### WHAT THE TASK REQUIRES
What lines in the data below mention the string "package"? Copy them out.

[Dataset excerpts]
▼

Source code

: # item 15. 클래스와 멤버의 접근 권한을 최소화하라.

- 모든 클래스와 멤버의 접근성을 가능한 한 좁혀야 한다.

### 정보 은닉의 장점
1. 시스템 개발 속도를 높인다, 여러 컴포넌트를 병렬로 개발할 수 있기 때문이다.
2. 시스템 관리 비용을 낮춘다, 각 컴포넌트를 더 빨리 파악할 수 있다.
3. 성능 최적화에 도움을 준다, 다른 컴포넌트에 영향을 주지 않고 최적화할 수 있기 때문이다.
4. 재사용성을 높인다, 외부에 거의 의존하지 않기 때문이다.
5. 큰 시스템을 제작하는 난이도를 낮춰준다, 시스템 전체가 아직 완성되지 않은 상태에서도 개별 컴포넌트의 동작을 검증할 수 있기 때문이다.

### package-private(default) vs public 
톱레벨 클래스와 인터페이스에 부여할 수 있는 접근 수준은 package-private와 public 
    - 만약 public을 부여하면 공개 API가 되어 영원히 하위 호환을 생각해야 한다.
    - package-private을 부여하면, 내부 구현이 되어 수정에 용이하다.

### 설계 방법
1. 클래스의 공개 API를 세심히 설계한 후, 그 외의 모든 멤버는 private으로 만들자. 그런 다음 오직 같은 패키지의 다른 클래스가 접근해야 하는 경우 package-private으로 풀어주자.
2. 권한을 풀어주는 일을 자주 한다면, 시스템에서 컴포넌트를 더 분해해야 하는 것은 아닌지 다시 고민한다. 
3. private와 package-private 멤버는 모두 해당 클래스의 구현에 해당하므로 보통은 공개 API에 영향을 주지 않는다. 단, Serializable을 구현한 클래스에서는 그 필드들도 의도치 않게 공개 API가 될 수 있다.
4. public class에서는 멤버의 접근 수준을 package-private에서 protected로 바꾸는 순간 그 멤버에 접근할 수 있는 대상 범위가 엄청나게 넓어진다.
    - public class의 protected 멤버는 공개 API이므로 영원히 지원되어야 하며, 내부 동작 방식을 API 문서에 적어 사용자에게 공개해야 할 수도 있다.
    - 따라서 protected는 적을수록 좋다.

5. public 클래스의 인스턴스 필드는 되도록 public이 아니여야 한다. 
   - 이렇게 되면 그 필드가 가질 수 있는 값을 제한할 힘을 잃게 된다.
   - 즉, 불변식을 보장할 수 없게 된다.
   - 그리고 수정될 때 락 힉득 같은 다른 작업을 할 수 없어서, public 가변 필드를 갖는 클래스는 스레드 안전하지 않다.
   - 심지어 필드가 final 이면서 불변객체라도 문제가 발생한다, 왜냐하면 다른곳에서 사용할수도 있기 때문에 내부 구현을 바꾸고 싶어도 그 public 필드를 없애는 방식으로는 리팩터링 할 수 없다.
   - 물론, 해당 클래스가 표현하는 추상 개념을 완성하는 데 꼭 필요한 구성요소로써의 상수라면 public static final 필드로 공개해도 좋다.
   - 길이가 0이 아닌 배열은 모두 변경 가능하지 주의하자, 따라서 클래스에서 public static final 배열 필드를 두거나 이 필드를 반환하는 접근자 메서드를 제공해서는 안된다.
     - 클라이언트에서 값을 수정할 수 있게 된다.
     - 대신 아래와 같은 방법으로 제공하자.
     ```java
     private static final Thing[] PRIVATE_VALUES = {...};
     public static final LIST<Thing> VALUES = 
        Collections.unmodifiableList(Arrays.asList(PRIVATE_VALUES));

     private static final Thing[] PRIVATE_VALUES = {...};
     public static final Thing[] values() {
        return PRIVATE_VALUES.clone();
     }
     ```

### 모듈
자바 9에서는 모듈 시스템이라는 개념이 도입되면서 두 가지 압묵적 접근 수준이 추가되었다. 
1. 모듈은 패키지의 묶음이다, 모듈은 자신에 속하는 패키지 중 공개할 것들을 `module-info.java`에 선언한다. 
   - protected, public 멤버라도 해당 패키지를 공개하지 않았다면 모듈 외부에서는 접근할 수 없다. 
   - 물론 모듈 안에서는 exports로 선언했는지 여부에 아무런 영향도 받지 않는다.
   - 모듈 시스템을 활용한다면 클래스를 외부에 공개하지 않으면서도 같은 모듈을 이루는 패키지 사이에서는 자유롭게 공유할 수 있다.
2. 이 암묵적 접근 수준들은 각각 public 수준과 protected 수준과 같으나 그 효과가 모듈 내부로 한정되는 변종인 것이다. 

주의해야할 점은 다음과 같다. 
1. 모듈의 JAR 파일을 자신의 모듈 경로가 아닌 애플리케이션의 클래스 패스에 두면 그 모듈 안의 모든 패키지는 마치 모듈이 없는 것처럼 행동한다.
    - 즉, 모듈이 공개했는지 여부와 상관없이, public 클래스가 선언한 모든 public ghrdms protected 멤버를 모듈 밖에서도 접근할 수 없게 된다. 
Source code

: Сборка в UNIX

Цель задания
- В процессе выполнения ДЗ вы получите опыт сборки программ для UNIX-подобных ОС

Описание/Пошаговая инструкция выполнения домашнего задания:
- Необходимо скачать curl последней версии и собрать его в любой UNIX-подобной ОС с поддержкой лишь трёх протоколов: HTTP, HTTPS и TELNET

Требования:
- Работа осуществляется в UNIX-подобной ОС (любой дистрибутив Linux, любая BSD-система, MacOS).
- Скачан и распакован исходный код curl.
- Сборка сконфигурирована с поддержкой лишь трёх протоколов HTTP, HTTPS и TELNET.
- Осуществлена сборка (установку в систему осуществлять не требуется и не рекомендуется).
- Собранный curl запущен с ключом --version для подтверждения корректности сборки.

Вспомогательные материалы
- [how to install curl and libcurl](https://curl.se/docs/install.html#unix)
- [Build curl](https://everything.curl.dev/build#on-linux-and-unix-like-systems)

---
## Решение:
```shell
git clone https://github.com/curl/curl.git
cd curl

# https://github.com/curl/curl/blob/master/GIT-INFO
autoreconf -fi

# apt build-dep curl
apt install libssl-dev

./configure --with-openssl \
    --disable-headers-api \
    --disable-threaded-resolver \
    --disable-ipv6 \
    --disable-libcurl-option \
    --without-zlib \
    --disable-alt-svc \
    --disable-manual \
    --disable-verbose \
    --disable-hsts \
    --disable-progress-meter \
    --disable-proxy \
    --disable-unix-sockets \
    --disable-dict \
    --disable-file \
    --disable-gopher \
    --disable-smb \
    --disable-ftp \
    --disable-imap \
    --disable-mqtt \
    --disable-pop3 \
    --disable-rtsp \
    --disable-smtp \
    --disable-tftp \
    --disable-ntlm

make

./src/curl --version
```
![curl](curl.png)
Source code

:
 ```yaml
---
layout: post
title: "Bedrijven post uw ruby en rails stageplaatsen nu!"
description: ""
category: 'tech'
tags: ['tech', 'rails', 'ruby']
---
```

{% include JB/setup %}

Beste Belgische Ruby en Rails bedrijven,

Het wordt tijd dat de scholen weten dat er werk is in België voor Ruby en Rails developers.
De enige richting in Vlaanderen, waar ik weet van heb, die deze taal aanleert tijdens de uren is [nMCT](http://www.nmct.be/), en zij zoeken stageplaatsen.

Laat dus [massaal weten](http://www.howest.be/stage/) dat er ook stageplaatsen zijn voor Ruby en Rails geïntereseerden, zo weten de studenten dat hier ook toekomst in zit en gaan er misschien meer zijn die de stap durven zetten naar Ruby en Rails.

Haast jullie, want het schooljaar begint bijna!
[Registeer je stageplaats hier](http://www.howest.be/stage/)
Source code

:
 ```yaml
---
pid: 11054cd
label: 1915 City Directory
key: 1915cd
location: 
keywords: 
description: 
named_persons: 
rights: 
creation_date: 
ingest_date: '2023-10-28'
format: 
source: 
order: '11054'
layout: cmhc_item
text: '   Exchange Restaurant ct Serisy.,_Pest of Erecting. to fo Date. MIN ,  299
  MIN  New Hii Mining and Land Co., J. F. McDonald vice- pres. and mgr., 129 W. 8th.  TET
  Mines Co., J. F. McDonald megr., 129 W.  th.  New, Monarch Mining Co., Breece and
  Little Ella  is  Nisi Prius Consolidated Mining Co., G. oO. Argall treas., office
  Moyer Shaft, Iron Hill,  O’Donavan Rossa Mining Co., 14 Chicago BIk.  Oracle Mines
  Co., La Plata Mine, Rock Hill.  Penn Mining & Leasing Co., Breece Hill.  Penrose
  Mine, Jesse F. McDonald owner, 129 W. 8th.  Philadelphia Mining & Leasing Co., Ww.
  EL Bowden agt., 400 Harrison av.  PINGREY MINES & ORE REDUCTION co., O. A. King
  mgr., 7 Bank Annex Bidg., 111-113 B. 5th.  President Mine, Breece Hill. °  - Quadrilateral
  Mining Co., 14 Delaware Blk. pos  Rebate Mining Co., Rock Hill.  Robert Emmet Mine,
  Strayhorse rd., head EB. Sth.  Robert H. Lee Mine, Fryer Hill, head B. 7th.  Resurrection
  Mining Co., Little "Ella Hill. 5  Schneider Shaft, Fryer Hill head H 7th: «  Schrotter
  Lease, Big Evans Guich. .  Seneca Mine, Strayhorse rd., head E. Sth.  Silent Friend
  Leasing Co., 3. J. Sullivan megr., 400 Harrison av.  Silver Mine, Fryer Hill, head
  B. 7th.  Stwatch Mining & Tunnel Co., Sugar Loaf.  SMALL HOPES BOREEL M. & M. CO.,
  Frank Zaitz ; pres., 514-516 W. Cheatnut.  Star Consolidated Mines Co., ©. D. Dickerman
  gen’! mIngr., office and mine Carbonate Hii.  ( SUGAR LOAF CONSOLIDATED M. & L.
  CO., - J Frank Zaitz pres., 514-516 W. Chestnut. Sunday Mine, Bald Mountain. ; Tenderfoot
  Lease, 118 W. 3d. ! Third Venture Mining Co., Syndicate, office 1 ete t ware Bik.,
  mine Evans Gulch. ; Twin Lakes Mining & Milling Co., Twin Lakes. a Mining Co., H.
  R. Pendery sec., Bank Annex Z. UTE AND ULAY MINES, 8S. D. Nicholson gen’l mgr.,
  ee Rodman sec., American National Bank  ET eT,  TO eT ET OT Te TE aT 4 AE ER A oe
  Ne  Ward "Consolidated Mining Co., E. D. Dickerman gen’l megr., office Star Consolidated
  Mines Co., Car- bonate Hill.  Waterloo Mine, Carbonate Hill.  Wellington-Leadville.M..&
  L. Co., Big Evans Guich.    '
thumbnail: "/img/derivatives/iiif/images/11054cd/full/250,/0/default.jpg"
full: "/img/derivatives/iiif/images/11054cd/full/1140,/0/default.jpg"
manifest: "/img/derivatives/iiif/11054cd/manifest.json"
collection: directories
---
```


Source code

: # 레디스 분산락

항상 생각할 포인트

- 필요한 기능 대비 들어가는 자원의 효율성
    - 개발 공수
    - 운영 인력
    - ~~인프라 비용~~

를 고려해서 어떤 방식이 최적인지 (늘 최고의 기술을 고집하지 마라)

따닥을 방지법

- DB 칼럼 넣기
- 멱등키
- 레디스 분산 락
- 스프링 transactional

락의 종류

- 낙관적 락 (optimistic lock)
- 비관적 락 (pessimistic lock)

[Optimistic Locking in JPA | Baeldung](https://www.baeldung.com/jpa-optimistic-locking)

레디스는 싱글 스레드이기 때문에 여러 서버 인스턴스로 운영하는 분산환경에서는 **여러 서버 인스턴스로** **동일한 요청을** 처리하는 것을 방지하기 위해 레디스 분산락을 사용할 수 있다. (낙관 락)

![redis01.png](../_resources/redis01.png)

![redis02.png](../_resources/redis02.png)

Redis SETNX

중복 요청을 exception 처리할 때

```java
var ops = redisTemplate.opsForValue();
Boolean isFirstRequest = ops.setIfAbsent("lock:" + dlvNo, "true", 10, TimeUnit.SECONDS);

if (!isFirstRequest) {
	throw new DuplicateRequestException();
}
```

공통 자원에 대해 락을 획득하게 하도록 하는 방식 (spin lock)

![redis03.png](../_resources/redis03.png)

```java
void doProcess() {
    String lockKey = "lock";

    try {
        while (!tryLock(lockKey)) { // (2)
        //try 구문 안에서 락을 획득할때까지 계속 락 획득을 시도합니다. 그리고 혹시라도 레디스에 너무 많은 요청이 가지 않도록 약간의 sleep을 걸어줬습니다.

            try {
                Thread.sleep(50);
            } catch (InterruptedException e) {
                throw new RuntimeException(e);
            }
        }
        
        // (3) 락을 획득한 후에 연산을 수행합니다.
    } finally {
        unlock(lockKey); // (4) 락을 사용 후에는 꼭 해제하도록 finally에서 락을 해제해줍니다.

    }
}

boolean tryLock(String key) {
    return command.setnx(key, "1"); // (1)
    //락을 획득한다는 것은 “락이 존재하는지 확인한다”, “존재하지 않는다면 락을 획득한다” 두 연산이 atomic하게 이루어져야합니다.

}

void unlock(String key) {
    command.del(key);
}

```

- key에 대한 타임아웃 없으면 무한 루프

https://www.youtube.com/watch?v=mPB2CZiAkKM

▲

### RESPONSE FOR THIS EXERCISE
### package-private(default) vs public 
톱레벨 클래스와 인터페이스에 부여할 수 있는 접근 수준은 package-private와 public 
    - package-private을 부여하면, 내부 구현이 되어 수정에 용이하다.
1. 클래스의 공개 API를 세심히 설계한 후, 그 외의 모든 멤버는 private으로 만들자. 그런 다음 오직 같은 패키지의 다른 클래스가 접근해야 하는 경우 package-private으로 풀어주자.
3. private와 package-private 멤버는 모두 해당 클래스의 구현에 해당하므로 보통은 공개 API에 영향을 주지 않는다. 단, Serializable을 구현한 클래스에서는 그 필드들도 의도치 않게 공개 API가 될 수 있다.
4. public class에서는 멤버의 접근 수준을 package-private에서 protected로 바꾸는 순간 그 멤버에 접근할 수 있는 대상 범위가 엄청나게 넓어진다.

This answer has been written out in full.